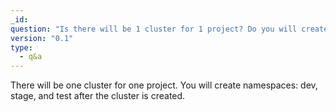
 ```yaml
---
_id: 
question: "Is there will be 1 cluster for 1 project? Do you will create namespaces: dev, stage, test or we will create it after cluster will created?"
version: "0.1"
type:
  - q&a
---
```

There will be one cluster for one project. You will create namespaces: dev, stage, and test after the cluster is created.
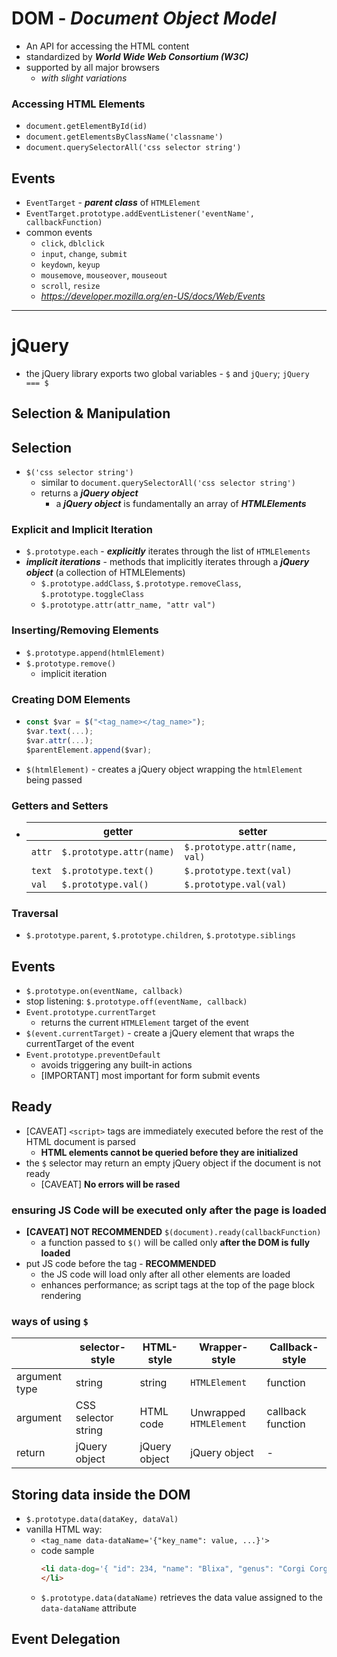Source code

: # DOM - ***Document Object Model***
- An API for accessing the HTML content
- standardized by ***World Wide Web Consortium (W3C)***
- supported by all major browsers
  - *with slight variations*

### Accessing HTML Elements
- `document.getElementById(id)`
- `document.getElementsByClassName('classname')`
- `document.querySelectorAll('css selector string')`

## Events
- `EventTarget` - ***parent class*** of `HTMLElement`
- `EventTarget.prototype.addEventListener('eventName', callbackFunction)`
- common events
  - `click`, `dblclick`
  - `input`, `change`, `submit`
  - `keydown`, `keyup`
  - `mousemove`, `mouseover`, `mouseout`
  - `scroll`, `resize`
  - _https://developer.mozilla.org/en-US/docs/Web/Events_

---

# jQuery
- the jQuery library exports two global variables - `$` and `jQuery`; `jQuery === $`

## Selection & Manipulation

## Selection
- `$('css selector string')`
  - similar to `document.querySelectorAll('css selector string')`
  - returns a ***jQuery object***
    - a ***jQuery object*** is fundamentally an array of ***HTMLElements***

### Explicit and Implicit Iteration
- `$.prototype.each` - ***explicitly*** iterates through the list of `HTMLElements`
- ***implicit iterations*** - methods that implicitly iterates through a ***jQuery object*** (a collection of HTMLElements)
  - `$.prototype.addClass`, `$.prototype.removeClass`,   `$.prototype.toggleClass`
  - `$.prototype.attr(attr_name, "attr val")`

### Inserting/Removing Elements
- `$.prototype.append(htmlElement)`
- `$.prototype.remove()`
  - implicit iteration

### Creating DOM Elements
- ```js
  const $var = $("<tag_name></tag_name>");
  $var.text(...);
  $var.attr(...);
  $parentElement.append($var);
  ```
- `$(htmlElement)` - creates a jQuery object wrapping the `htmlElement` being passed

### Getters and Setters
- ||getter|setter|
  |-|-|-|
  |`attr`|`$.prototype.attr(name)`|`$.prototype.attr(name, val)`|
  |`text`|`$.prototype.text()`|`$.prototype.text(val)`|
  |`val`|`$.prototype.val()`|`$.prototype.val(val)`|

### Traversal
- `$.prototype.parent`, `$.prototype.children`, `$.prototype.siblings`

## Events
- `$.prototype.on(eventName, callback)`
- stop listening:
  `$.prototype.off(eventName, callback)`
- `Event.prototype.currentTarget`
  - returns the current `HTMLElement` target of the event
- `$(event.currentTarget)` - create a jQuery element that wraps the currentTarget of the event
- `Event.prototype.preventDefault`
  - avoids triggering any built-in actions
  - [IMPORTANT] most important for form submit events

## Ready
- [CAVEAT] `<script>` tags are immediately executed before the rest of the HTML document is parsed
  - **HTML elements cannot be queried before they are initialized**
- the `$` selector may return an empty jQuery object if the document is not ready
  - [CAVEAT] **No errors will be rased**

### ensuring JS Code will be executed only after the page is loaded
- **[CAVEAT] NOT RECOMMENDED**
  `$(document).ready(callbackFunction)`
  - a function passed to `$()` will be called only **after the DOM is fully loaded**
- put JS code before the </body> tag - **RECOMMENDED**
  - the JS code will load only after all other elements are loaded
  - enhances performance; as script tags at the top of the page block rendering

### ways of using `$`
||selector-style|HTML-style|Wrapper-style|Callback-style|
|-|-|-|-|-|
|argument type|string|string|`HTMLElement`|function|
|argument|CSS selector string|HTML code|Unwrapped `HTMLElement`|callback function|
|return|jQuery object|jQuery object|jQuery object|-|

## Storing data inside the DOM
- `$.prototype.data(dataKey, dataVal)`
- vanilla HTML way:
  - `<tag_name data-dataName='{"key_name": value, ...}'>`
  - code sample
    ```html
    <li data-dog='{ "id": 234, "name": "Blixa", "genus": "Corgi Corgiorum" }'>
    </li>
    ```
  - `$.prototype.data(dataName)` retrieves the data value assigned to the `data-dataName` attribute

## Event Delegation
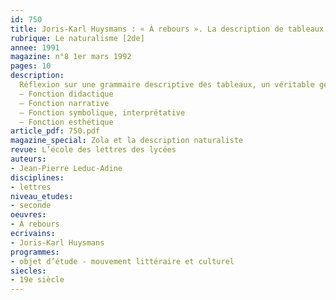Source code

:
 ```yaml
---
id: 750
title: Joris-Karl Huysmans : « À rebours ». La description de tableaux 
rubrique: Le naturalisme [2de]
annee: 1991
magazine: n°8 1er mars 1992
pages: 10
description: 
  Réflexion sur une grammaire descriptive des tableaux, un véritable genre au XIXe siècle…
  – Fonction didactique
  – Fonction narrative
  – Fonction symbolique, interprétative
  – Fonction esthétique
article_pdf: 750.pdf
magazine_special: Zola et la description naturaliste
revue: L’école des lettres des lycées
auteurs:
- Jean-Pierre Leduc-Adine
disciplines:
- lettres
niveau_etudes:
- seconde
oeuvres:
- À rebours
ecrivains:
- Joris-Karl Huysmans
programmes:
- objet d’étude - mouvement littéraire et culturel
siecles:
- 19e siècle
---
```

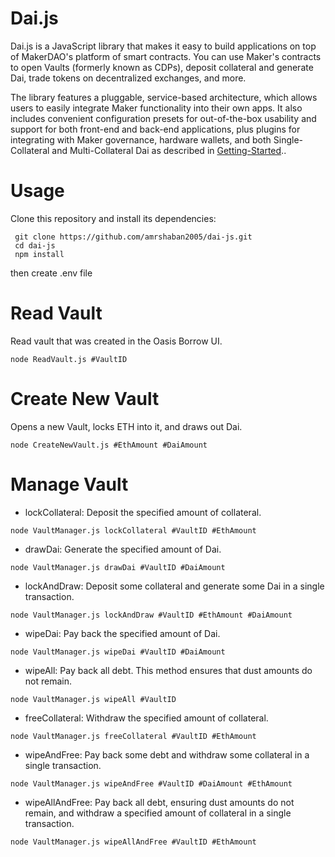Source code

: # Dai.js
Dai.js is a JavaScript library that makes it easy to build applications on top of MakerDAO's platform of smart contracts. You can use Maker's contracts to open Vaults (formerly known as CDPs), deposit collateral and generate Dai, trade tokens on decentralized exchanges, and more. 

The library features a pluggable, service-based architecture, which allows users to easily integrate Maker functionality into their own apps. It also includes convenient configuration presets for out-of-the-box usability and support for both front-end and back-end applications, plus plugins for integrating with Maker governance, hardware wallets, and both Single-Collateral and Multi-Collateral Dai as described in [Getting-Started](https://docs.makerdao.com/dai.js/getting-started)..


# Usage

Clone this repository and install its dependencies:

```
 git clone https://github.com/amrshaban2005/dai-js.git
 cd dai-js
 npm install
```
then create .env file

# Read Vault

Read vault that was created in the Oasis Borrow UI. 

```
node ReadVault.js #VaultID
```
# Create New Vault

Opens a new Vault, locks ETH into it, and draws out Dai. 

```
node CreateNewVault.js #EthAmount #DaiAmount
```

# Manage Vault

- lockCollateral:
Deposit the specified amount of collateral.
```
node VaultManager.js lockCollateral #VaultID #EthAmount
```
- drawDai:
Generate the specified amount of Dai.
```
node VaultManager.js drawDai #VaultID #DaiAmount  
```
- lockAndDraw:
Deposit some collateral and generate some Dai in a single transaction.
```
node VaultManager.js lockAndDraw #VaultID #EthAmount #DaiAmount 
```
- wipeDai:
Pay back the specified amount of Dai. 
```
node VaultManager.js wipeDai #VaultID #DaiAmount 
```
- wipeAll:
Pay back all debt. This method ensures that dust amounts do not remain.
```
node VaultManager.js wipeAll #VaultID 
```
- freeCollateral:
Withdraw the specified amount of collateral.
```
node VaultManager.js freeCollateral #VaultID #EthAmount 
```
- wipeAndFree:
Pay back some debt and withdraw some collateral in a single transaction.
```
node VaultManager.js wipeAndFree #VaultID #DaiAmount #EthAmount 
```
- wipeAllAndFree:
Pay back all debt, ensuring dust amounts do not remain, and withdraw a specified amount of collateral in a single transaction.
```
node VaultManager.js wipeAllAndFree #VaultID #EthAmount 
```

* * * * * * * * *

INSTRUCTIONS TO FOLLOW:
How many lines in the entries above include the string "VaultID"? Answer with the number only.

RESPONSE TO THE EXERCISE:
9